### WHAT TO WORK ON
Find the word "compose" in the records and copy every line where it occurs.

Stored items from a collection
──────────────────────────────

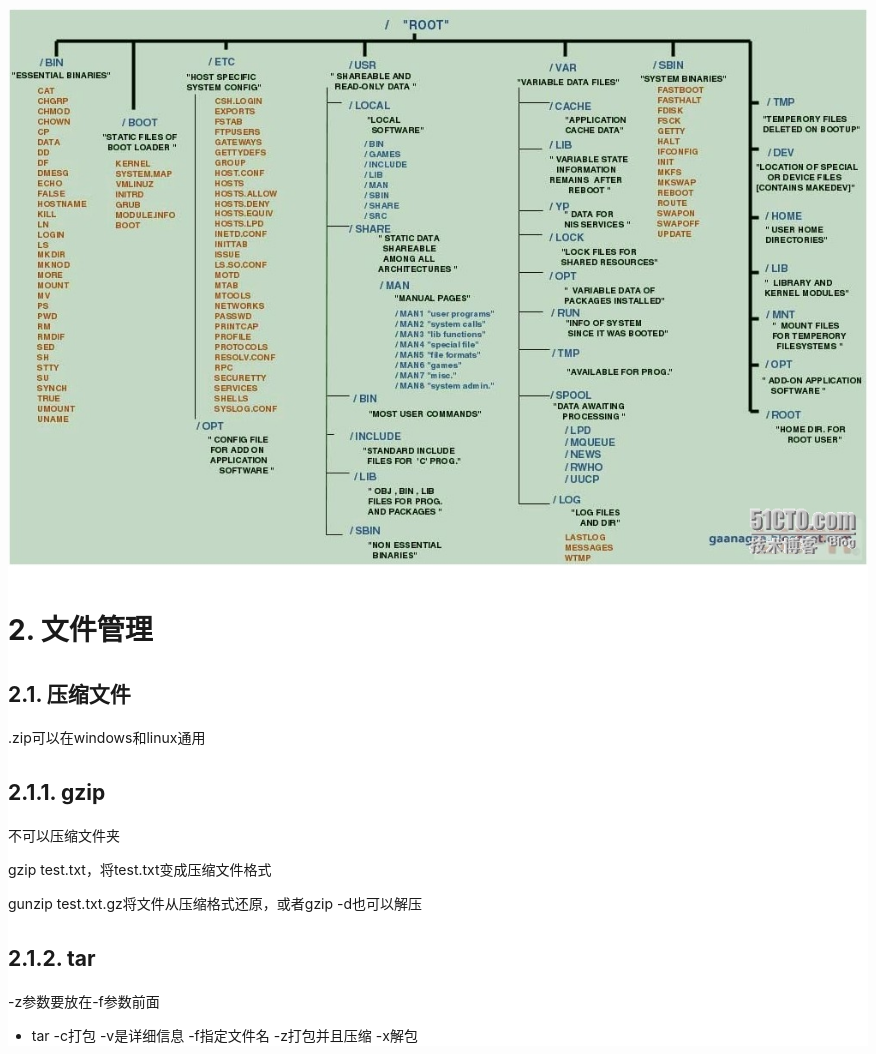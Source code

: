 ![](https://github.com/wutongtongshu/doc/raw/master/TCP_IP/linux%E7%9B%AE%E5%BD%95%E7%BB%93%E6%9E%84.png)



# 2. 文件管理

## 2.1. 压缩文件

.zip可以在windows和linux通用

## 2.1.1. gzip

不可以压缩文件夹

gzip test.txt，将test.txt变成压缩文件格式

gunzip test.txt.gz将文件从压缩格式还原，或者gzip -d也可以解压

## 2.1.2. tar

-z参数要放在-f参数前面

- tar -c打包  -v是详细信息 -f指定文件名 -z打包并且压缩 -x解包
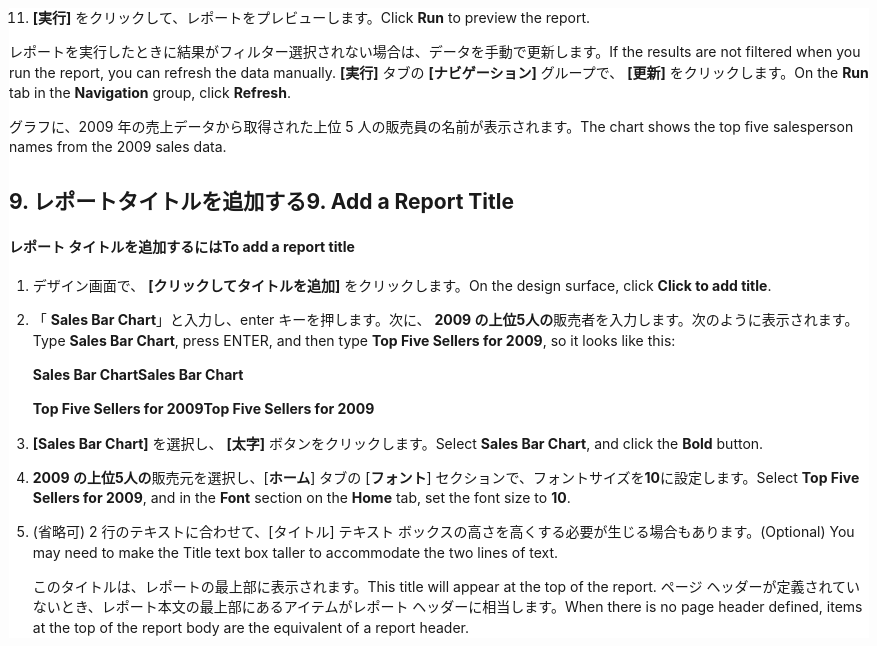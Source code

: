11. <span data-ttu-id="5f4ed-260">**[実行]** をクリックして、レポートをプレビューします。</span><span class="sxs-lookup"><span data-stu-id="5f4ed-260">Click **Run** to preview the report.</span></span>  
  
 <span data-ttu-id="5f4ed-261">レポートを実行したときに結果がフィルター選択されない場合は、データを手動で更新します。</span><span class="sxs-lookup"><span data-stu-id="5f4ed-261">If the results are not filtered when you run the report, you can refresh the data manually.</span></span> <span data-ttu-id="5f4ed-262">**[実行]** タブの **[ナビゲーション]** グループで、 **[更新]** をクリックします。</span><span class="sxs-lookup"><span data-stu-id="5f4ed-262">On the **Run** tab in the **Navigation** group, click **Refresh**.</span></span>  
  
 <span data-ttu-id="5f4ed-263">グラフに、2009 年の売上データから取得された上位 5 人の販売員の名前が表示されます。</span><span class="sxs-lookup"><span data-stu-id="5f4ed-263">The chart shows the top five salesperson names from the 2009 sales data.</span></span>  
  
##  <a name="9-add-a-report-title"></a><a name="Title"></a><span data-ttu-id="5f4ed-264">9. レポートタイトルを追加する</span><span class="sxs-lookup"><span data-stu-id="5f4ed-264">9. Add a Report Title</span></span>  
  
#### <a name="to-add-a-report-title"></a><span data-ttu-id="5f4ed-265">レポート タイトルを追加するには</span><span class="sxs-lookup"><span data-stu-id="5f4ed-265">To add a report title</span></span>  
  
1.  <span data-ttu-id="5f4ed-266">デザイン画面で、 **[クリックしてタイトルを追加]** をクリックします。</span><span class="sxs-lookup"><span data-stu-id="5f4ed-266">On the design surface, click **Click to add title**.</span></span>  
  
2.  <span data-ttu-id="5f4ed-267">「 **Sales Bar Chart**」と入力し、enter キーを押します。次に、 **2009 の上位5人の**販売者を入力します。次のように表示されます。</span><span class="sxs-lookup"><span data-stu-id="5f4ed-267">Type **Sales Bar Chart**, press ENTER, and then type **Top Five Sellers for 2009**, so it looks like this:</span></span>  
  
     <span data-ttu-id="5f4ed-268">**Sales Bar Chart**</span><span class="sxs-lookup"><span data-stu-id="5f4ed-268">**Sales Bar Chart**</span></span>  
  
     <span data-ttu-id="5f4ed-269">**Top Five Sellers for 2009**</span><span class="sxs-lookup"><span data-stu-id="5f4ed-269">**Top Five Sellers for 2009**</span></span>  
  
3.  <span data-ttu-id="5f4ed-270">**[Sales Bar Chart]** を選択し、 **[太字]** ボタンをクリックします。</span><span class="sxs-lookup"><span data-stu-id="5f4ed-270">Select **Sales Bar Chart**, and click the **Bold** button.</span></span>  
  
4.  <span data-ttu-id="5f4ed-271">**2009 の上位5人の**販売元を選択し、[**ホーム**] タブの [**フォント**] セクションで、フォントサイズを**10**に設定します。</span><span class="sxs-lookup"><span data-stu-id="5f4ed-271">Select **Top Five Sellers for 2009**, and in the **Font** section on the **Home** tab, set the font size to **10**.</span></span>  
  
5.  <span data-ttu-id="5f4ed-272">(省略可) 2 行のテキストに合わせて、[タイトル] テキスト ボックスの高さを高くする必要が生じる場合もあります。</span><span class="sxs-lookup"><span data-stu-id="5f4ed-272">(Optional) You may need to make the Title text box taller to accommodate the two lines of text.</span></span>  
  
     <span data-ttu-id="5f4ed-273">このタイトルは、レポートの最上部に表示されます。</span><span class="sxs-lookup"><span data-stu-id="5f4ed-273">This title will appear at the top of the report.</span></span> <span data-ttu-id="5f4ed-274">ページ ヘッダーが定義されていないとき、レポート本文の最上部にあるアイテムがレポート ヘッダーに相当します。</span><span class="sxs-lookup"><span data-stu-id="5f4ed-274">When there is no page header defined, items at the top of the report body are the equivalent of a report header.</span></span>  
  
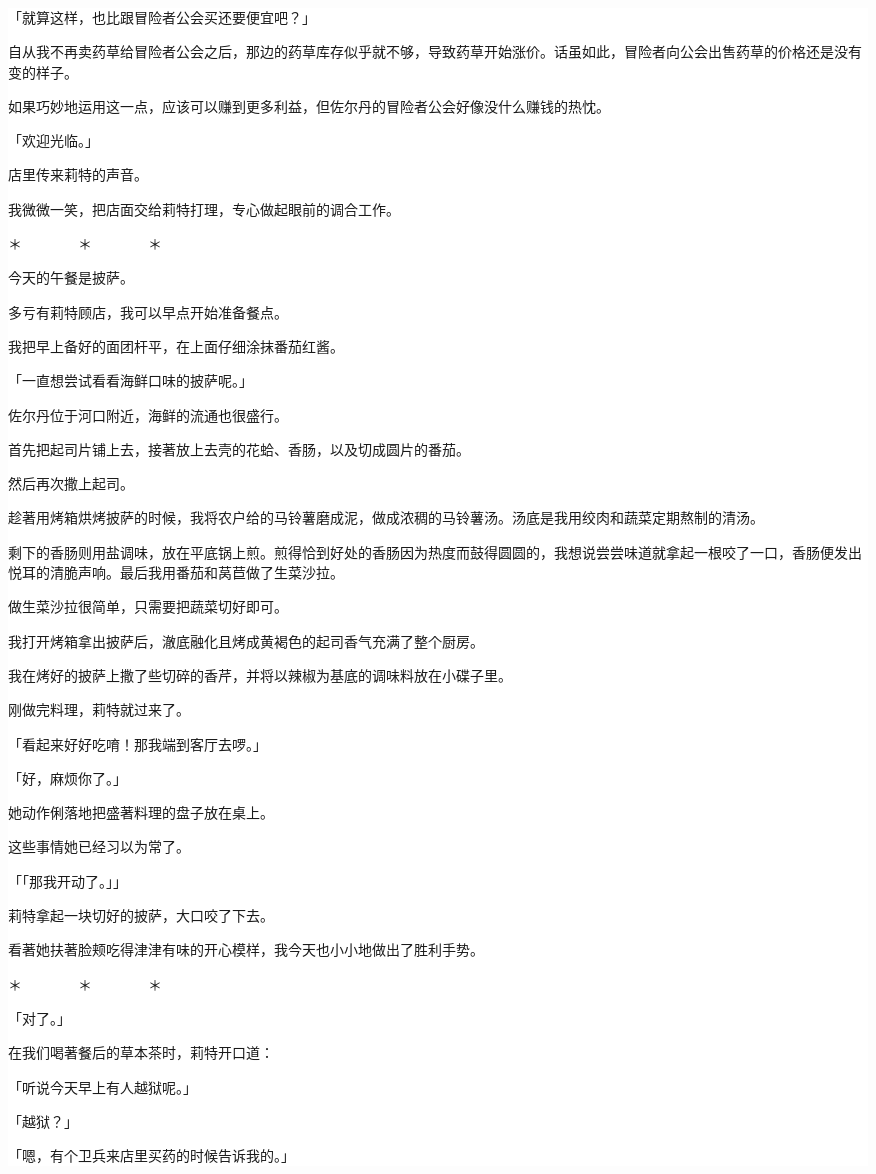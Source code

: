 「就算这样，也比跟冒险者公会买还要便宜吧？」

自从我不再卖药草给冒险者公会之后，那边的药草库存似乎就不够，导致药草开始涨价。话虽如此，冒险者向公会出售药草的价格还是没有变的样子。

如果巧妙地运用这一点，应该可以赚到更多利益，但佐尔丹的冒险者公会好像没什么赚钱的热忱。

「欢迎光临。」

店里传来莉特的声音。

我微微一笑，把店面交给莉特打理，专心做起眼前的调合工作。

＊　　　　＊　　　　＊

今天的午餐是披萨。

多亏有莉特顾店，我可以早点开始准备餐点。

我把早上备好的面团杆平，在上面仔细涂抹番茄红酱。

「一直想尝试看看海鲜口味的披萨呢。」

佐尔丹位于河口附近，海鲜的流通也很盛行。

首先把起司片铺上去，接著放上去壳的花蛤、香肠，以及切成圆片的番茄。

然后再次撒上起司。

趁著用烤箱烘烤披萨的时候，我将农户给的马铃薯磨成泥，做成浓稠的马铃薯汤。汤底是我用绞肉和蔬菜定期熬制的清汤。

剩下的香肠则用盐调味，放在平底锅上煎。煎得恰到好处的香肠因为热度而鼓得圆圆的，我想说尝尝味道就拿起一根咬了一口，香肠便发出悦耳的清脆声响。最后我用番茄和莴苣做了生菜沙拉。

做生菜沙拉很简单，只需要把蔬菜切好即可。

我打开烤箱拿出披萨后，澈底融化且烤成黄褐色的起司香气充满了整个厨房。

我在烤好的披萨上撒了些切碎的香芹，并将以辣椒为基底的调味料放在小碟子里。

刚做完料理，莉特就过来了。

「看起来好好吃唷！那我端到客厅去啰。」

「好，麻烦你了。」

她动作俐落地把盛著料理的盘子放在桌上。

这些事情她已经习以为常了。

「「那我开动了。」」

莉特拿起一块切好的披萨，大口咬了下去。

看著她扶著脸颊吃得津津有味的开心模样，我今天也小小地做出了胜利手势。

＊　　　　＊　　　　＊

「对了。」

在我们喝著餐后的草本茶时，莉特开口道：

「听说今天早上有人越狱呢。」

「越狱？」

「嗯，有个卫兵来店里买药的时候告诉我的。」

──────────────────────────────

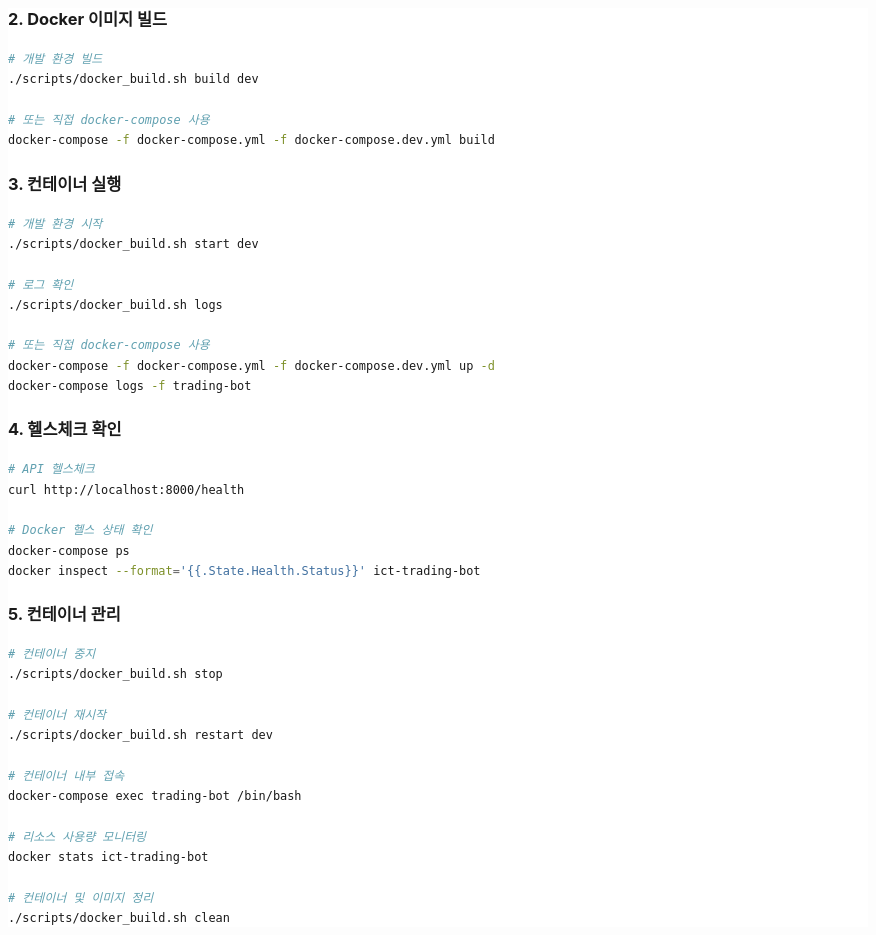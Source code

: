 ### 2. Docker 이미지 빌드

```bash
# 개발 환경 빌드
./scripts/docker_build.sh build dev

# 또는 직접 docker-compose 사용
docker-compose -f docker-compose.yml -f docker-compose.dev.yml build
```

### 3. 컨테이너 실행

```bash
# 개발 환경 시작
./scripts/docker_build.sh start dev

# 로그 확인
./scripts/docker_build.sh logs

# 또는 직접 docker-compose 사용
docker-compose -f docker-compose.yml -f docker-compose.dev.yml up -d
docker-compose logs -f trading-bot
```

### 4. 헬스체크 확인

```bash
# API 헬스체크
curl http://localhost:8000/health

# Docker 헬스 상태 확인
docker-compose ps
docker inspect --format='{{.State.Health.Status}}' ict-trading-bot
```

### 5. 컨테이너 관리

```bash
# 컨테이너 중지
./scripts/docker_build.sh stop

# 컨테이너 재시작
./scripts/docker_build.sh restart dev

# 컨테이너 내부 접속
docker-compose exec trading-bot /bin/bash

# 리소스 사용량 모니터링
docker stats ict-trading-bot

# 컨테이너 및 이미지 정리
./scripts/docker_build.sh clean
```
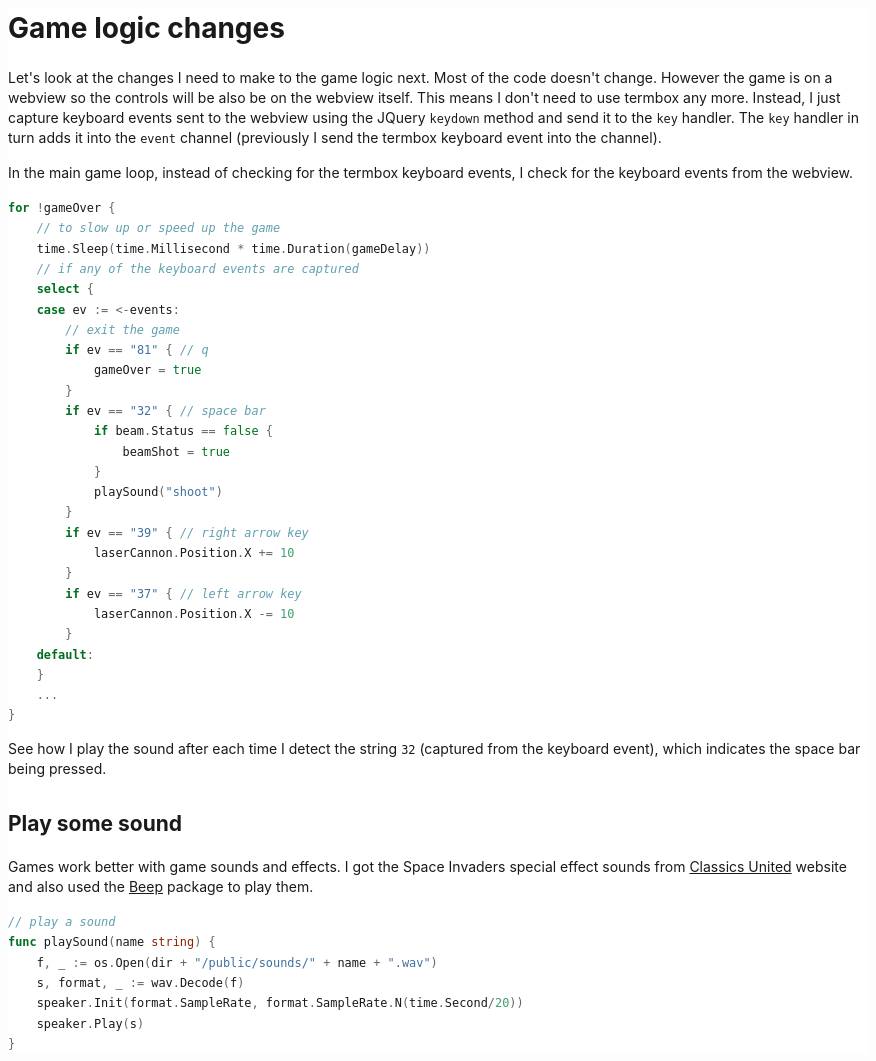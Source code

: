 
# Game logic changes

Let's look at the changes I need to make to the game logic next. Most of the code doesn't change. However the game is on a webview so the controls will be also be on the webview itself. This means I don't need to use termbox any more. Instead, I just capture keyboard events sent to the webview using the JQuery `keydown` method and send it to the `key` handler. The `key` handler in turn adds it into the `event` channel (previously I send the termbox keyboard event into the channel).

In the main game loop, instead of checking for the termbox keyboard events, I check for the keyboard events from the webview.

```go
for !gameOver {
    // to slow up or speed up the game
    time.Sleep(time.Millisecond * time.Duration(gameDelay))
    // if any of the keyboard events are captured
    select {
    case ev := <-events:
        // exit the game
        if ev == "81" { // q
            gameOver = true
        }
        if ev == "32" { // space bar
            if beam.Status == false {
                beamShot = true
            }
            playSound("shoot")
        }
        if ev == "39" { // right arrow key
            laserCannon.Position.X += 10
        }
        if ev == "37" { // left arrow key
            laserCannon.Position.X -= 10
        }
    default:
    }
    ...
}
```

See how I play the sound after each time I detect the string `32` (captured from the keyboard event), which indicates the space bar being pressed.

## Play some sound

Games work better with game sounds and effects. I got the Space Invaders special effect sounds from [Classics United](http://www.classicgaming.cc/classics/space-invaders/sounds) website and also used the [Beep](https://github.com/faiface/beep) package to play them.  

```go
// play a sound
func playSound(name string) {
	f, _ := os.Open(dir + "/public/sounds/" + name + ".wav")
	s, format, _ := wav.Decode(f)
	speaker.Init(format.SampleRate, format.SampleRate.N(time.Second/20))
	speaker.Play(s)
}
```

──────────────────────────────

### TASK RESULT
# 또는 직접 docker-compose 사용
docker-compose -f docker-compose.yml -f docker-compose.dev.yml build
# 또는 직접 docker-compose 사용
docker-compose -f docker-compose.yml -f docker-compose.dev.yml up -d
docker-compose logs -f trading-bot
docker-compose ps
docker-compose exec trading-bot /bin/bash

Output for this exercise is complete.